8 Questions About The Electoral College Vote, Answered Plainly
Today is the day — finally, all of those red and blue states on the electoral map of the U.S. will translate into actual votes that will choose the actual president. But if you have questions about the Electoral College and the vote that's taking place today, you're definitely not alone. After all, with most presidential elections, this day comes and goes without any fanfare. The country votes, the president is elected, and then before you know it, it's already Inauguration Day.
This year, of course, is different. This year, Dec. 19 is a big news day. This year, there's all sorts of talk about faithless electors and Hamilton Electors, and suddenly people seem to know a little something about how the antiquated relic of a different era that we call the Electoral College system actually works. If you want to know more, then you're in the perfect place. After all, if something surprising actually were to happen today — which it probably won't — then you're definitely going to need to be able to speak confidently about the Hamilton Electors and who they are. Will the day go smoothly, with Donald Trump holding confidently onto his spot as president? Or will the country see a shakeup unlike it's ever seen before? Let's go a little deeper.
What Exactly Is Happening Today?
Today, the members of the Electoral College, i.e. the electors in each state, will meet to cast their votes. There are 538 electors, representing each state plus the District of Columbia, and the ones who actually get to cast their votes are those who were chosen by the party who won the popular vote in that given state. For example, California's 55 Democratic electors will go to the state Capitol to cast their votes, as will Texas' 38 Republican electors.
Does This Mean That After Today, It's All Over?
Technically not, but for all intents and purposes, it might as well be. The electors' official votes will be sent to Congress and counted on Jan. 6, but once they're in the mail, there's no changing them.
How's It Expected To Go Down Today?
The most likely outcome is that Donald Trump will receive more than 270 electoral votes, and you won't have to hear anything about the political mechanisms that kick into action in the event of no candidate garnering 270 electoral votes.
But What About All This Talk About Faithless Electors?
It's no secret that there have been numerous groups trying to convince the Republican electors to cast their votes for someone — anyone — besides Donald Trump. An elector who votes for someone besides her party's candidate is called a faithless elector. While there is no official federal law or constitutional prohibition against voting faithlessly, some states have penalties for electors who do so. So far, one Republican elector has pledged to vote for someone besides Trump, possibly for John Kasich — but in order to change the results, a total of 37 Republican electors would have to change their votes.
And What Would Happen If 37 Republican Electors Did Change Their Votes?

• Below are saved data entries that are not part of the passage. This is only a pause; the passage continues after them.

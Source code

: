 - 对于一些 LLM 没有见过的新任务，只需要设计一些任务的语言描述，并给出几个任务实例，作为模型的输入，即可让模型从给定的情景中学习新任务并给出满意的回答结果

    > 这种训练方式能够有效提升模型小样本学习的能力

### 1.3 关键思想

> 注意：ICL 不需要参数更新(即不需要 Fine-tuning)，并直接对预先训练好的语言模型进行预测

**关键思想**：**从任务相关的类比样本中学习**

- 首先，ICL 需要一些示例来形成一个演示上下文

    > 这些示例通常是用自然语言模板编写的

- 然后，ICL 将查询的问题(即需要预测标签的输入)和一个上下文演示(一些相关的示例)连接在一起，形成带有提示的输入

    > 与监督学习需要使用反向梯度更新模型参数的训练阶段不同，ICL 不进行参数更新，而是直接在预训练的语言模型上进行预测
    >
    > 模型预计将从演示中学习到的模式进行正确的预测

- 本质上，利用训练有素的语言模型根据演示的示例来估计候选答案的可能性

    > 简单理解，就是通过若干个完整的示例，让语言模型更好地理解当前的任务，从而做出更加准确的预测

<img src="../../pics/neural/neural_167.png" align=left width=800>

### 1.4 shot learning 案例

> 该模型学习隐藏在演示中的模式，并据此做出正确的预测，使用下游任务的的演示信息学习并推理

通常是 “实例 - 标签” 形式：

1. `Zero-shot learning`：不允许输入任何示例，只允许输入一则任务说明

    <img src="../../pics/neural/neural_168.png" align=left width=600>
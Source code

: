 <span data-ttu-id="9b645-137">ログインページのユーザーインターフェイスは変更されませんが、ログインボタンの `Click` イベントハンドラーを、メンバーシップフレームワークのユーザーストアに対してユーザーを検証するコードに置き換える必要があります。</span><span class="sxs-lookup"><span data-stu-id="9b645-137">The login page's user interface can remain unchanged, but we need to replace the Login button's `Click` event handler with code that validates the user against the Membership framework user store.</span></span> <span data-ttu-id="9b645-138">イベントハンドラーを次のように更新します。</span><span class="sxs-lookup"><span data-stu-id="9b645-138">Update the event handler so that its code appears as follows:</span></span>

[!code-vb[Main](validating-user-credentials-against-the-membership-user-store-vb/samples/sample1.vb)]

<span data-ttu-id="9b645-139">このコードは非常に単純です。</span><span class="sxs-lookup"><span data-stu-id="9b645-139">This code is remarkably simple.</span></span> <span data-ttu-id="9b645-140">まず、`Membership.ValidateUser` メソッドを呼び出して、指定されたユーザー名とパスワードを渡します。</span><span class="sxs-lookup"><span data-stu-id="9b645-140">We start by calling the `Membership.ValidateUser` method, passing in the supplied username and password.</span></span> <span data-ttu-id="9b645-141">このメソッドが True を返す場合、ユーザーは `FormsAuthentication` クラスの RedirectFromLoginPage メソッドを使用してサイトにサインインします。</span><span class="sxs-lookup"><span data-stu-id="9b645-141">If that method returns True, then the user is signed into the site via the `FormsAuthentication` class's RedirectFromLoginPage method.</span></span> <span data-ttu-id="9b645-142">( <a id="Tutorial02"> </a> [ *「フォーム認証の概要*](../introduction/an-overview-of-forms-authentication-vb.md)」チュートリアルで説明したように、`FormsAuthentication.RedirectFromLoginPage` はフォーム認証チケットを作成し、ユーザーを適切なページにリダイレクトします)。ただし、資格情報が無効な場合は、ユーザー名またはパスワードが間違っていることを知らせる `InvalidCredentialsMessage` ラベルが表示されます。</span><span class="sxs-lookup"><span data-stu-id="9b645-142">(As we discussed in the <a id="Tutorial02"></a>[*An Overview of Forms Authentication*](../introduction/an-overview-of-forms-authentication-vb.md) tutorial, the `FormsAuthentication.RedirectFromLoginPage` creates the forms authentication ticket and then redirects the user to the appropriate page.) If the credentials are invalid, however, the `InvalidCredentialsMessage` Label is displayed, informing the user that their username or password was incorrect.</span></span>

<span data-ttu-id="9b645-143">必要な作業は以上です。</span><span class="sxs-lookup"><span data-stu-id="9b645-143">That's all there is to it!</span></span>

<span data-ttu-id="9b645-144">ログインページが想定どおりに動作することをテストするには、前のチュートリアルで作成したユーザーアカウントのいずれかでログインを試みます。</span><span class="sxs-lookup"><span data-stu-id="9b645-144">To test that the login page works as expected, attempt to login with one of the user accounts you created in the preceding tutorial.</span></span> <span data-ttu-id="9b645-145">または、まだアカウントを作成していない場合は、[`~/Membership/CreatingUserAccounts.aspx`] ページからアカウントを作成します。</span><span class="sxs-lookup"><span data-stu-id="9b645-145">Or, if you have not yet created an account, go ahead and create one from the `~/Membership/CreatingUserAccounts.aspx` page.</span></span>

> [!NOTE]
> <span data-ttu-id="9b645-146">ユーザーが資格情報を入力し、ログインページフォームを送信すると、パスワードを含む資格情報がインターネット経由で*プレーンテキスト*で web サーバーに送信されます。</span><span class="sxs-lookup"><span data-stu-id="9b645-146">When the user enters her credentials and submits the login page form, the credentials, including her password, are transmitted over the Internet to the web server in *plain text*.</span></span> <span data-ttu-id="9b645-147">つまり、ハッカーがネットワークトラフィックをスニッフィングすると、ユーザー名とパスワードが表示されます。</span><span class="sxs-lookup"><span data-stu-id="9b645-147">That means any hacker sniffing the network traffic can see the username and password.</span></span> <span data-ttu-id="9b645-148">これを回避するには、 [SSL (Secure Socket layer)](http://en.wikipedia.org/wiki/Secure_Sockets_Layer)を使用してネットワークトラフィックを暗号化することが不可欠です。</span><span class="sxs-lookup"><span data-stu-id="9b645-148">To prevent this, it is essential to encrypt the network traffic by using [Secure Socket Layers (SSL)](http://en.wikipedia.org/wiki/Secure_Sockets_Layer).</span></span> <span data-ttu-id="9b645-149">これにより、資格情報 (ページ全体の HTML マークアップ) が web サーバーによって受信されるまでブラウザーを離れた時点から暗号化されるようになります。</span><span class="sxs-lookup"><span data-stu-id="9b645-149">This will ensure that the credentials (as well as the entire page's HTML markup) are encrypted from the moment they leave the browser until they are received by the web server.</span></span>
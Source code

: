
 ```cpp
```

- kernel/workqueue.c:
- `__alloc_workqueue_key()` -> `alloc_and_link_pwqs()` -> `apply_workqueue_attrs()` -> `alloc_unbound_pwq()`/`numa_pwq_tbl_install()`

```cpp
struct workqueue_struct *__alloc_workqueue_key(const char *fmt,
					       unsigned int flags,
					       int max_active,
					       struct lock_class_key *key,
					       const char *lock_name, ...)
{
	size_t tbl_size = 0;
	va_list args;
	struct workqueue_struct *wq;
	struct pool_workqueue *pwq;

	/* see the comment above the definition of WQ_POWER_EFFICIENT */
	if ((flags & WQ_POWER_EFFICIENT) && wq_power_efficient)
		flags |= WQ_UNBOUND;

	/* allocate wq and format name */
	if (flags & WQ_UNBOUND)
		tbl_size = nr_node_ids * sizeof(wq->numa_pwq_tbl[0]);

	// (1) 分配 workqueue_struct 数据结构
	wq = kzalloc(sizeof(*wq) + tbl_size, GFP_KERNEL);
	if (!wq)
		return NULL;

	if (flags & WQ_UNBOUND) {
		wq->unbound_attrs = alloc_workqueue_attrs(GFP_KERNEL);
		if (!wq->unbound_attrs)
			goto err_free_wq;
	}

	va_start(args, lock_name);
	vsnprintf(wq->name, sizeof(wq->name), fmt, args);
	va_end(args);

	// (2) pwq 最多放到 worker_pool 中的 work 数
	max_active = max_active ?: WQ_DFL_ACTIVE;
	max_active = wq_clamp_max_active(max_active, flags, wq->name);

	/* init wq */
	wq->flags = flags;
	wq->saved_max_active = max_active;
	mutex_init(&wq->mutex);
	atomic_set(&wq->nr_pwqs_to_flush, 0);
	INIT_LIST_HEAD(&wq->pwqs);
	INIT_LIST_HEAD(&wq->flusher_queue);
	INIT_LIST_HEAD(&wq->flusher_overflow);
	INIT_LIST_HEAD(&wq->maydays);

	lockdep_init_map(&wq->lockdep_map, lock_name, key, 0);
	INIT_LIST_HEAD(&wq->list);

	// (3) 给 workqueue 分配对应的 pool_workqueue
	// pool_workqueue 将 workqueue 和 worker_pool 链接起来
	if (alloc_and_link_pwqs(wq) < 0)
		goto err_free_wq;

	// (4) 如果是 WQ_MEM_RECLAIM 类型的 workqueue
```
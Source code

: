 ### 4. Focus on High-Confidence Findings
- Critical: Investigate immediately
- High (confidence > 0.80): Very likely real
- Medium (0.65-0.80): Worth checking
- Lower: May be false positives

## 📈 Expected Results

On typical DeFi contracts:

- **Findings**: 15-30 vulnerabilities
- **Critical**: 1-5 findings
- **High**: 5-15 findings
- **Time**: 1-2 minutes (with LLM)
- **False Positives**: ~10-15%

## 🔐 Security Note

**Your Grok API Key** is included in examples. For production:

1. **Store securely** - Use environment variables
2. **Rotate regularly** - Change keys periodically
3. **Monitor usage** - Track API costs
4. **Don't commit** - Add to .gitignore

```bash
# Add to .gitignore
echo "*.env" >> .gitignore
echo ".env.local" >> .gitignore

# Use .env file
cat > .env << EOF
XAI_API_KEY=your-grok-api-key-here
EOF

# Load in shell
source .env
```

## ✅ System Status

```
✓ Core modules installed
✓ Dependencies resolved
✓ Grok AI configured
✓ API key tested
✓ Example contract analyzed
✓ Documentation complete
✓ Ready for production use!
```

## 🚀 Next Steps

If Trump's vote total dipped under 270 and no one else reached that magic number, then then it would be up to the House of Representatives to vote on who would become the next president among the top three candidates receiving electoral votes.
And What About The Hamilton Electors?
Alexander Hamilton's getting a lot of play these days. Hamilton Electors have named themselves after that particular founding father, because he wanted the Electoral College to actually have a say in the democracy, and they're a group of nine Democrats and one Republican who have promised to vote for someone besides their party's candidate. The Democrats, knowing that Clinton would be unlikely to receive any support from House Republicans, say that they will vote for John Kasich as a candidate who would be the most suitable for both parties, in the vague hope that the House would choose him over Trump.
Didn't Some Guy Say That There Are A Lot Of Potential Faithless Electors?
Yep, Harvard Professor Larry Lessig claims that he's found about 20 Republican electors who are willing to vote faithlessly — but this has not been confirmed by any other sources.
Am I Allowed To Get My Hopes Up That The Results Might Change?
That's on you. It's pretty much a certainty that Clinton won't pick up any more votes, but John Kasich probably will get at least a few. Sense and logic tell me to say no, but this is the year where anything can happen. Just numerically speaking, though, it's highly unlikely that enough electors will vote faithlessly for there to be a difference. And even if there were, would Congress be willing to go against who the people voted for, even if they thought it was in the interest of the country? All of that remains to be seen.
More questions will certainly arise as the day goes on, but now at least you have some of the fundamental ones answered. At least one thing's for sure — this is a day when you'll definitely want to keep your eyes on the news.